- [YOUR INSTRUCTIONS]
A single number is the answer here: the count of lines in the records below in which the word "conexi" appears.

- [RECORDS SHOWN]
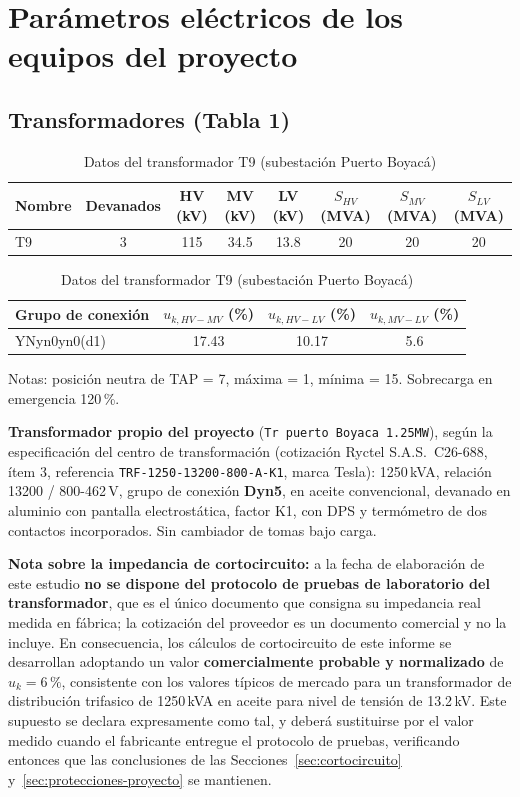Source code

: \documentclass[11pt,a4paper]{article}
\begin{document}
\section{Par\'ametros el\'ectricos de los equipos del proyecto}
\label{sec:parametros}

\subsection{Transformadores (Tabla 1)}
\begin{table}[H]
\centering
\caption{Datos del transformador T9 (subestaci\'on Puerto Boyac\'a)}
\begin{tabular}{lccccccc}
\toprule
Nombre & Devanados & HV (kV) & MV (kV) & LV (kV) & $S_{HV}$ (MVA) & $S_{MV}$ (MVA) & $S_{LV}$ (MVA) \\
\midrule
T9 & 3 & 115 & 34.5 & 13.8 & 20 & 20 & 20 \\
\bottomrule
\end{tabular}

\vspace{0.5em}
\begin{tabular}{lccc}
\toprule
Grupo de conexi\'on & $u_{k,HV-MV}$ (\%) & $u_{k,HV-LV}$ (\%) & $u_{k,MV-LV}$ (\%) \\
\midrule
YNyn0yn0(d1) & 17.43 & 10.17 & 5.6 \\
\bottomrule
\end{tabular}
\vspace{0.3em}

\small Notas: posici\'on neutra de TAP = 7, m\'axima = 1, m\'inima = 15. Sobrecarga en emergencia 120\,\%.
\end{table}

\textbf{Transformador propio del proyecto} (\texttt{Tr puerto Boyaca 1.25MW}), seg\'un la especificaci\'on del centro de transformaci\'on (cotizaci\'on Ryctel S.A.S.\ C26-688, \'item 3, referencia \texttt{TRF-1250-13200-800-A-K1}, marca Tesla): 1250\,kVA, relaci\'on 13200 / 800-462\,V, grupo de conexi\'on \textbf{Dyn5}, en aceite convencional, devanado en aluminio con pantalla electrost\'atica, factor K1, con DPS y term\'ometro de dos contactos incorporados. Sin cambiador de tomas bajo carga.

\textbf{Nota sobre la impedancia de cortocircuito:} a la fecha de elaboraci\'on de este estudio \textbf{no se dispone del protocolo de pruebas de laboratorio del transformador}, que es el \'unico documento que consigna su impedancia real medida en f\'abrica; la cotizaci\'on del proveedor es un documento comercial y no la incluye. En consecuencia, los c\'alculos de cortocircuito de este informe se desarrollan adoptando un valor \textbf{comercialmente probable y normalizado} de $u_k = 6\,\%$, consistente con los valores t\'ipicos de mercado para un transformador de distribuci\'on trifasico de 1250\,kVA en aceite para nivel de tensi\'on de 13.2\,kV. Este supuesto se declara expresamente como tal, y deber\'a sustituirse por el valor medido cuando el fabricante entregue el protocolo de pruebas, verificando entonces que las conclusiones de las Secciones~\ref{sec:cortocircuito} y~\ref{sec:protecciones-proyecto} se mantienen.
\end{document}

- [ANSWER TO THIS PROBLEM]
2